When trying to describe my major to friends, family and random people they are often confused by what exactly is “public relations.” Another confusing aspect for friends to grasp is I’m required to blog and tweet for class when most of these people don’t even have Twitter accounts.

I try to explain to them that Twitter is required to help me learn how to use it strategically in my “real world grown up job.” Obviously since they’re not even leisure users, they have no idea.

Hasn’t anyone wondered why Charlie Sheen just joined Twitter? My guess is because his publicist, Stan Rosenfield, probably gave him advice not to. Now that he has resigned, Charlie is obviously making a mockery of himself. Rosenfield’s communications training could have been the logic in knowing that every celebrity, brand, etc. is not suited for social media.

But for you that do understand using Twitter and other social media platforms, I hope you will agree that social media is an element of journalism.

In Erin Everhart’s article, “How is Social Media Not Journalism?” she points out a similar situation she’s been put in, “Social media has an ever-more influential position in the disseminating and the consumption of news and information, and it strikes me as odd that I get assaulted from my more mainstream journalism friends with accusations that I’m letting my journalism degree go to waste by being a digital marketer.”

I’m not sure how/if Erin was taught how to use social media strategically in college, but that is the kind of classes I’m perusing my last semester. Social Media can be a very important tactic of your overall strategic communications plan. You need to learn, whether it’s through experience or a class room setting, how to use these new elements of journalism to your clients advantage.

I’ve wondered to myself, and even had some candid friends ask, why am I getting a college degree to run someone’s Facebook and Twitter account? I believe I am a good promoter, even prior to starting college, but taking courses for five years has taught me in public relations you must plan and have a damn good plan while you’re at it.

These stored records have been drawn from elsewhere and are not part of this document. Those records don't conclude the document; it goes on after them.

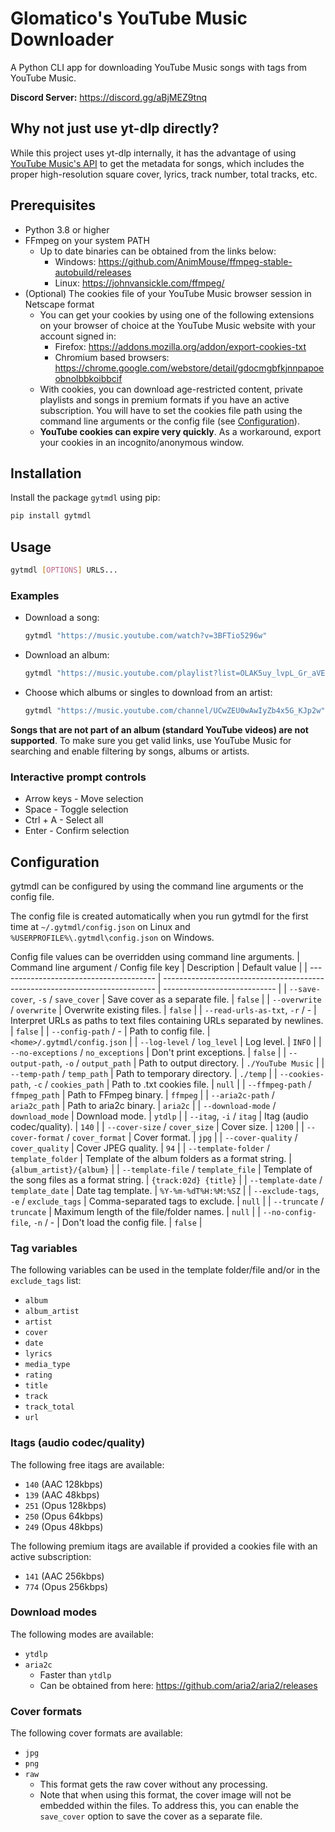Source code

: # Glomatico's YouTube Music Downloader
A Python CLI app for downloading YouTube Music songs with tags from YouTube Music.

**Discord Server:** https://discord.gg/aBjMEZ9tnq

## Why not just use yt-dlp directly?
While this project uses yt-dlp internally, it has the advantage of using [YouTube Music's API](https://github.com/sigma67/ytmusicapi) to get the metadata for songs, which includes the proper high-resolution square cover, lyrics, track number, total tracks, etc.

## Prerequisites
* Python 3.8 or higher
* FFmpeg on your system PATH
    * Up to date binaries can be obtained from the links below:
        * Windows: https://github.com/AnimMouse/ffmpeg-stable-autobuild/releases
        * Linux: https://johnvansickle.com/ffmpeg/
* (Optional) The cookies file of your YouTube Music browser session in Netscape format
    * You can get your cookies by using one of the following extensions on your browser of choice at the YouTube Music website with your account signed in:
        * Firefox: https://addons.mozilla.org/addon/export-cookies-txt
        * Chromium based browsers: https://chrome.google.com/webstore/detail/gdocmgbfkjnnpapoeobnolbbkoibbcif
    * With cookies, you can download age-restricted content, private playlists and songs in premium formats if you have an active subscription. You will have to set the cookies file path using the command line arguments or the config file (see [Configuration](#configuration)).
    * **YouTube cookies can expire very quickly**. As a workaround, export your cookies in an incognito/anonymous window.
  
## Installation
Install the package `gytmdl` using pip:
```bash
pip install gytmdl
```

## Usage
```bash
gytmdl [OPTIONS] URLS...
```

### Examples
* Download a song:
    ```bash
    gytmdl "https://music.youtube.com/watch?v=3BFTio5296w"
    ```
* Download an album:
    ```bash
    gytmdl "https://music.youtube.com/playlist?list=OLAK5uy_lvpL_Gr_aVEq-LaivwJaSK5EbFd4HeamM"
    ```
* Choose which albums or singles to download from an artist:
    ```bash
    gytmdl "https://music.youtube.com/channel/UCwZEU0wAwIyZb4x5G_KJp2w"
    ```

**Songs that are not part of an album (standard YouTube videos) are not supported**. To make sure you get valid links, use YouTube Music for searching and enable filtering by songs, albums or artists.

### Interactive prompt controls
* Arrow keys - Move selection
* Space - Toggle selection
* Ctrl + A - Select all
* Enter - Confirm selection

## Configuration
gytmdl can be configured by using the command line arguments or the config file.

The config file is created automatically when you run gytmdl for the first time at `~/.gytmdl/config.json` on Linux and `%USERPROFILE%\.gytmdl\config.json` on Windows.

Config file values can be overridden using command line arguments.
| Command line argument / Config file key | Description                                                                  | Default value                |
| --------------------------------------- | ---------------------------------------------------------------------------- | ---------------------------- |
| `--save-cover`, `-s` / `save_cover`     | Save cover as a separate file.                                               | `false`                      |
| `--overwrite` / `overwrite`             | Overwrite existing files.                                                    | `false`                      |
| `--read-urls-as-txt`, `-r` / -          | Interpret URLs as paths to text files containing URLs separated by newlines. | `false`                      |
| `--config-path` / -                     | Path to config file.                                                         | `<home>/.gytmdl/config.json` |
| `--log-level` / `log_level`             | Log level.                                                                   | `INFO`                       |
| `--no-exceptions` / `no_exceptions`     | Don't print exceptions.                                                      | `false`                      |
| `--output-path`, `-o` / `output_path`   | Path to output directory.                                                    | `./YouTube Music`            |
| `--temp-path` / `temp_path`             | Path to temporary directory.                                                 | `./temp`                     |
| `--cookies-path`, `-c` / `cookies_path` | Path to .txt cookies file.                                                   | `null`                       |
| `--ffmpeg-path` / `ffmpeg_path`         | Path to FFmpeg binary.                                                       | `ffmpeg`                     |
| `--aria2c-path` / `aria2c_path`         | Path to aria2c binary.                                                       | `aria2c`                     |
| `--download-mode` / `download_mode`     | Download mode.                                                               | `ytdlp`                      |
| `--itag`, `-i` / `itag`                 | Itag (audio codec/quality).                                                  | `140`                        |
| `--cover-size` / `cover_size`           | Cover size.                                                                  | `1200`                       |
| `--cover-format` / `cover_format`       | Cover format.                                                                | `jpg`                        |
| `--cover-quality` / `cover_quality`     | Cover JPEG quality.                                                          | `94`                         |
| `--template-folder` / `template_folder` | Template of the album folders as a format string.                            | `{album_artist}/{album}`     |
| `--template-file` / `template_file`     | Template of the song files as a format string.                               | `{track:02d} {title}`        |
| `--template-date` / `template_date`     | Date tag template.                                                           | `%Y-%m-%dT%H:%M:%SZ`         |
| `--exclude-tags`, `-e` / `exclude_tags` | Comma-separated tags to exclude.                                             | `null`                       |
| `--truncate` / `truncate`               | Maximum length of the file/folder names.                                     | `null`                       |
| `--no-config-file`, `-n` / -            | Don't load the config file.                                                  | `false`                      |

### Tag variables
The following variables can be used in the template folder/file and/or in the `exclude_tags` list:
- `album`
- `album_artist`
- `artist`
- `cover`
- `date`
- `lyrics`
- `media_type`
- `rating`
- `title`
- `track`
- `track_total`
- `url`

### Itags (audio codec/quality)
The following free itags are available:
* `140` (AAC 128kbps)
* `139` (AAC 48kbps)
* `251` (Opus 128kbps)
* `250` (Opus 64kbps)
* `249` (Opus 48kbps)
  
The following premium itags are available if provided a cookies file with an active subscription:
* `141` (AAC 256kbps)
* `774` (Opus 256kbps)

### Download modes
The following modes are available:
* `ytdlp`
* `aria2c`
    * Faster than `ytdlp`
    * Can be obtained from here: https://github.com/aria2/aria2/releases

### Cover formats
The following cover formats are available:
* `jpg`
* `png`
* `raw`
    * This format gets the raw cover without any processing.
    * Note that when using this format, the cover image will not be embedded within the files. To address this, you can enable the `save_cover` option to save the cover as a separate file.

Through guest speakers I have been able to learn how to strategically plan to use social media as a journalistic element. Announcing press releases in 140 characters has made me a better writer, more concise and direct.

I’m excited to see where this gray line of defining journalism transitions. This industry is ever evolving while people are trying to figure out ways to use the new platforms; someone is creating another one that is going to blow our minds.


Everhart brought up a good debate, “…at one point didn’t we think that you needed a newspaper for something to be journalism?”